Al anochecer, la barca se hallaba en medio del lago y Jesús estaba en tierra solo. En la madrugada, vio que los discípulos hacían grandes esfuerzos para remar, pues tenían el viento en contra. Se acercó a ellos caminando sobre el lago e iba a pasarlos de largo. Los discípulos, al verlo caminar sobre el agua, creyeron que era un fantasma y se pusieron a gritar, llenos de miedo por lo que veían. Pero él habló enseguida con ellos y les dijo: «¡Cálmense! Soy yo. No tengan miedo».
Subió entonces a la barca con ellos y el viento se calmó. Estaban sumamente asombrados porque tenían endurecido el corazón y no habían comprendido lo de los panes.

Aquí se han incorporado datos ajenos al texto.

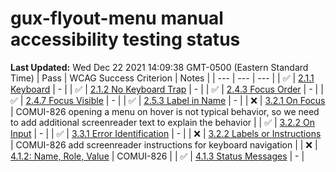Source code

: # gux-flyout-menu manual accessibility testing status
**Last Updated:** Wed Dec 22 2021 14:09:38 GMT-0500 (Eastern Standard Time)
| Pass | WCAG Success Criterion | Notes |
| --- | --- | --- |
| ✅ | [2.1.1 Keyboard](https://www.w3.org/WAI/WCAG21/Understanding/keyboard.html) | - |
| ✅ | [2.1.2 No Keyboard Trap](https://www.w3.org/WAI/WCAG21/Understanding/no-keyboard-trap.html) | - |
| ✅ | [2.4.3 Focus Order](https://www.w3.org/WAI/WCAG21/Understanding/focus-order.html) | - |
| ✅ | [2.4.7 Focus Visible](https://www.w3.org/WAI/WCAG21/Understanding/focus-visible.html) | - |
| ✅ | [2.5.3 Label in Name](https://www.w3.org/WAI/WCAG21/Understanding/label-in-name.html#dfn-name) | - |
| ❌ | [3.2.1 On Focus](https://www.w3.org/WAI/WCAG21/Understanding/on-focus.html) | COMUI-826 opening a menu on hover is not typical behavior, so we need to add additional screenreader text to explain the behavior |
| ✅  | [3.2.2 On Input](https://www.w3.org/WAI/WCAG21/Understanding/on-input.html) | - |
| ✅ | [3.3.1 Error Identification](https://www.w3.org/WAI/WCAG21/Understanding/error-identification.html) | - |
| ❌ | [3.2.2 Labels or Instructions](https://www.w3.org/WAI/WCAG21/Understanding/labels-or-instructions.html) | COMUI-826 add screenreader instructions for keyboard navigation |
| ❌ | [4.1.2: Name, Role, Value](https://www.w3.org/WAI/WCAG21/Understanding/name-role-value.html) | COMUI-826 |
| ✅ | [4.1.3 Status Messages](https://www.w3.org/WAI/WCAG21/Understanding/status-messages.html) | - |
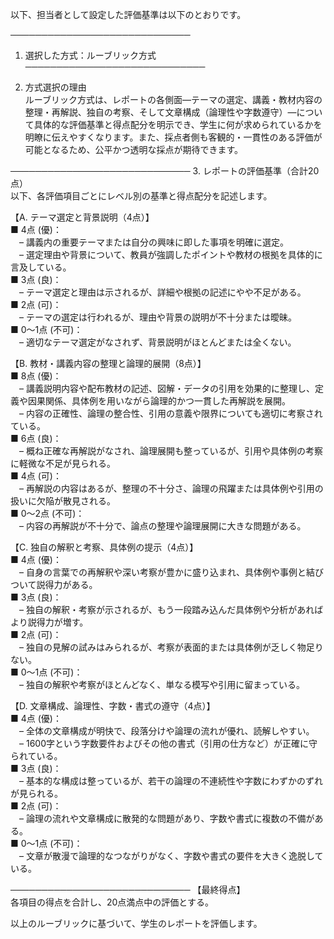 以下、担当者として設定した評価基準は以下のとおりです。

─────────────────────────────
1. 選択した方式：ルーブリック方式
─────────────────────────────

2. 方式選択の理由  
ルーブリック方式は、レポートの各側面―テーマの選定、講義・教材内容の整理・再解説、独自の考察、そして文章構成（論理性や字数遵守）―について具体的な評価基準と得点配分を明示でき、学生に何が求められているかを明瞭に伝えやすくなります。また、採点者側も客観的・一貫性のある評価が可能となるため、公平かつ透明な採点が期待できます。

─────────────────────────────
3. レポートの評価基準（合計20点）  
以下、各評価項目ごとにレベル別の基準と得点配分を記述します。

【A. テーマ選定と背景説明（4点）】  
■ 4点 (優)：  
 – 講義内の重要テーマまたは自分の興味に即した事項を明確に選定。  
 – 選定理由や背景について、教員が強調したポイントや教材の根拠を具体的に言及している。  
■ 3点 (良)：  
 – テーマ選定と理由は示されるが、詳細や根拠の記述にやや不足がある。  
■ 2点 (可)：  
 – テーマの選定は行われるが、理由や背景の説明が不十分または曖昧。  
■ 0～1点 (不可)：  
 – 適切なテーマ選定がなされず、背景説明がほとんどまたは全くない。

【B. 教材・講義内容の整理と論理的展開（8点）】  
■ 8点 (優)：  
 – 講義説明内容や配布教材の記述、図解・データの引用を効果的に整理し、定義や因果関係、具体例を用いながら論理的かつ一貫した再解説を展開。  
 – 内容の正確性、論理の整合性、引用の意義や限界についても適切に考察されている。  
■ 6点 (良)：  
 – 概ね正確な再解説がなされ、論理展開も整っているが、引用や具体例の考察に軽微な不足が見られる。  
■ 4点 (可)：  
 – 再解説の内容はあるが、整理の不十分さ、論理の飛躍または具体例や引用の扱いに欠陥が散見される。  
■ 0～2点 (不可)：  
 – 内容の再解説が不十分で、論点の整理や論理展開に大きな問題がある。

【C. 独自の解釈と考察、具体例の提示（4点）】  
■ 4点 (優)：  
 – 自身の言葉での再解釈や深い考察が豊かに盛り込まれ、具体例や事例と結びついて説得力がある。  
■ 3点 (良)：  
 – 独自の解釈・考察が示されるが、もう一段踏み込んだ具体例や分析があればより説得力が増す。  
■ 2点 (可)：  
 – 独自の見解の試みはみられるが、考察が表面的または具体例が乏しく物足りない。  
■ 0～1点 (不可)：  
 – 独自の解釈や考察がほとんどなく、単なる模写や引用に留まっている。

【D. 文章構成、論理性、字数・書式の遵守（4点）】  
■ 4点 (優)：  
 – 全体の文章構成が明快で、段落分けや論理の流れが優れ、読解しやすい。  
 – 1600字という字数要件およびその他の書式（引用の仕方など）が正確に守られている。  
■ 3点 (良)：  
 – 基本的な構成は整っているが、若干の論理の不連続性や字数にわずかのずれが見られる。  
■ 2点 (可)：  
 – 論理の流れや文章構成に散発的な問題があり、字数や書式に複数の不備がある。  
■ 0～1点 (不可)：  
 – 文章が散漫で論理的なつながりがなく、字数や書式の要件を大きく逸脱している。

─────────────────────────────
【最終得点】  
各項目の得点を合計し、20点満点中の評価とする。

以上のルーブリックに基づいて、学生のレポートを評価します。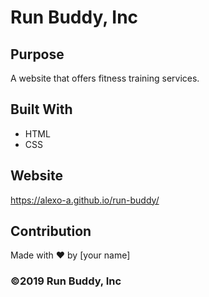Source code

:# Run Buddy, Inc

## Purpose
A website that offers fitness training services. 

## Built With
* HTML
* CSS

## Website
https://alexo-a.github.io/run-buddy/

## Contribution
Made with ❤️ by [your name]

### ©️2019 Run Buddy, Inc 
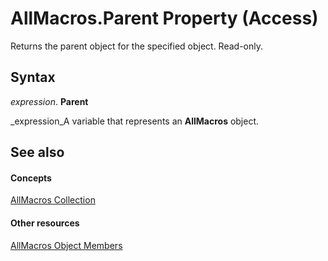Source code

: 
# AllMacros.Parent Property (Access)

Returns the parent object for the specified object. Read-only.


## Syntax

 _expression_. **Parent**

 _expression_A variable that represents an  **AllMacros** object.


## See also


#### Concepts


 [AllMacros Collection](a36ba978-f643-aca6-5efb-842723d17bbc.md)
#### Other resources


 [AllMacros Object Members](4f16fcfa-44e8-b566-c35e-6a47e54a4d73.md)
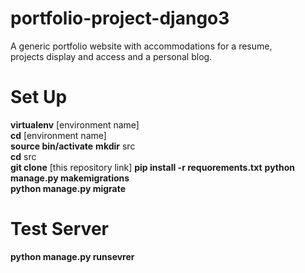# portfolio-project-django3
A generic portfolio website with accommodations for a resume,  
projects display and access and a personal blog.  

# Set Up 
**virtualenv** [environment name]  
**cd** [environment name]  
**source bin/activate**
**mkdir** src    
**cd** src  
**git clone** [this repository link]
**pip install  -r requorements.txt** 
**python manage.py makemigrations**  
**python manage.py migrate**   
  

# Test Server
**python manage.py runsevrer**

Después de cruzar el lago, desembarcaron en Genesaret y atracaron allí. Al bajar ellos de la barca, la gente enseguida reconoció a Jesús. Lo siguieron por toda aquella región y, adonde oían que él estaba, le llevaban en camillas a los que tenían enfermedades. Y dondequiera que iba, en pueblos, ciudades o campos, colocaban a los enfermos en las plazas. Le suplicaban que les permitiera tocar siquiera el borde de su manto y quienes lo tocaban quedaban sanos.